_What needs to be done_
Go through the records and count the lines where the string "Classes" occurs. Reply with the number only.

_Working data_
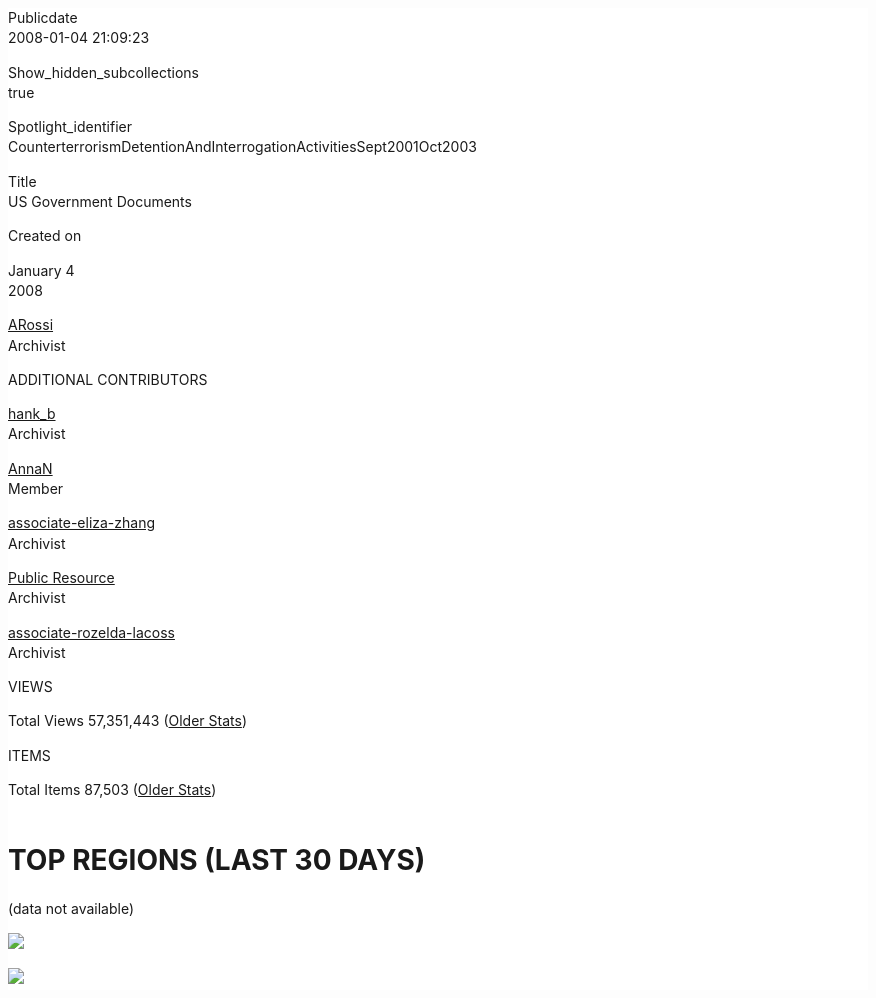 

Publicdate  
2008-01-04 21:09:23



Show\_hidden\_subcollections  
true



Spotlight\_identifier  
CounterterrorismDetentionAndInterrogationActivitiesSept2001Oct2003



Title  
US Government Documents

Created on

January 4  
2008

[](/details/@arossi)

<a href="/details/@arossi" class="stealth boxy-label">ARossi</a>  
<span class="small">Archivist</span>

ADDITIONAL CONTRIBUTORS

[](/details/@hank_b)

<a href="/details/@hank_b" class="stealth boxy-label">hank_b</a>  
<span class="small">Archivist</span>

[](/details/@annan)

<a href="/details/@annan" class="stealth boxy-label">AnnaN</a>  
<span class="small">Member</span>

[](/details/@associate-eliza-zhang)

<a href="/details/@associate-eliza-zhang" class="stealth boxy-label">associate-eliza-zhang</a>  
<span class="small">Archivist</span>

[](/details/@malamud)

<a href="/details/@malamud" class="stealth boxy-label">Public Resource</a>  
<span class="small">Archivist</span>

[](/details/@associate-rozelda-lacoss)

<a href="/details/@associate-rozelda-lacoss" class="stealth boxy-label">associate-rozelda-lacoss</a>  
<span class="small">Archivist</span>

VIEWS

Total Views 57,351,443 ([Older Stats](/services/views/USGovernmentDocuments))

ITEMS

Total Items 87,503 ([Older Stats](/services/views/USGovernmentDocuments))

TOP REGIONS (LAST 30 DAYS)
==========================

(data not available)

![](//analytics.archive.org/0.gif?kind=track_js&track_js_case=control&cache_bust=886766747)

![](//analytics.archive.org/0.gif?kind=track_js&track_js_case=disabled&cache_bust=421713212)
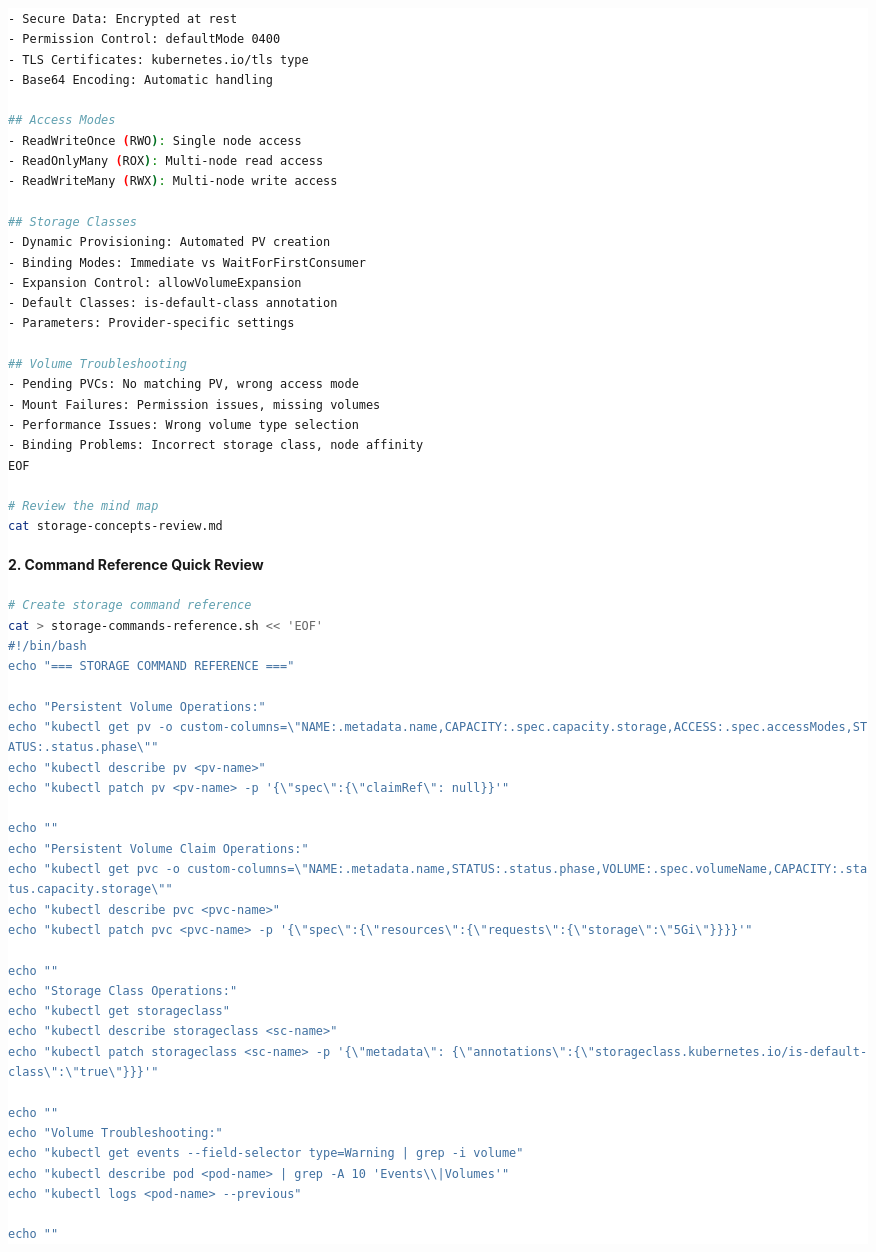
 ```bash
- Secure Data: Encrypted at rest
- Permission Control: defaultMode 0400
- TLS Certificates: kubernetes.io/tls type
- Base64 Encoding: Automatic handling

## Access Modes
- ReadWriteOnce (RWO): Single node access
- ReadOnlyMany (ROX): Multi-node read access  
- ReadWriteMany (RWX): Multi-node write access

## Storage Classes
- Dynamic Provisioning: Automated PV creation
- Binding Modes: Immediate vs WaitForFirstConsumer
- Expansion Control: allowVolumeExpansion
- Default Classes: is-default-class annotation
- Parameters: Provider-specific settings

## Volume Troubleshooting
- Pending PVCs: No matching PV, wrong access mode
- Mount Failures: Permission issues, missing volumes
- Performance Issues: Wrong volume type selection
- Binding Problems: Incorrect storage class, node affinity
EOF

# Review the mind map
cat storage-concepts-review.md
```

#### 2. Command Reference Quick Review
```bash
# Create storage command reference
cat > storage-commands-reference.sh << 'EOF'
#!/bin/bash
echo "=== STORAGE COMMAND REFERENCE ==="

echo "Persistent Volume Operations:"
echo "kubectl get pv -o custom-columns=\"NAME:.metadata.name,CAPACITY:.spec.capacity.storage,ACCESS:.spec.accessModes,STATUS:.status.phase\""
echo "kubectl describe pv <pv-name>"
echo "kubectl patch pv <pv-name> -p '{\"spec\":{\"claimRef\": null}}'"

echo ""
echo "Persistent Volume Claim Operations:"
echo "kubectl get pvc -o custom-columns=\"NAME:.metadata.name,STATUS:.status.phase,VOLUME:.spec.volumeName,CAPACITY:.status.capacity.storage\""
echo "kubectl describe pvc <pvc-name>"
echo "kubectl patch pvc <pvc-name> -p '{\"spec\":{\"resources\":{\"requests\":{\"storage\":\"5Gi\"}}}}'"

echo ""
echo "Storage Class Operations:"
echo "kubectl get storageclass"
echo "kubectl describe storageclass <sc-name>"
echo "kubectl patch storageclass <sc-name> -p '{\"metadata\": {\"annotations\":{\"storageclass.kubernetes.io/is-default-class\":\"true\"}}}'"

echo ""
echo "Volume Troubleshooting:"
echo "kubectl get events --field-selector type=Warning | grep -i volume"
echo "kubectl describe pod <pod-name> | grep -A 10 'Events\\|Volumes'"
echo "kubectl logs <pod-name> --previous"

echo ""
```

_Response area_
2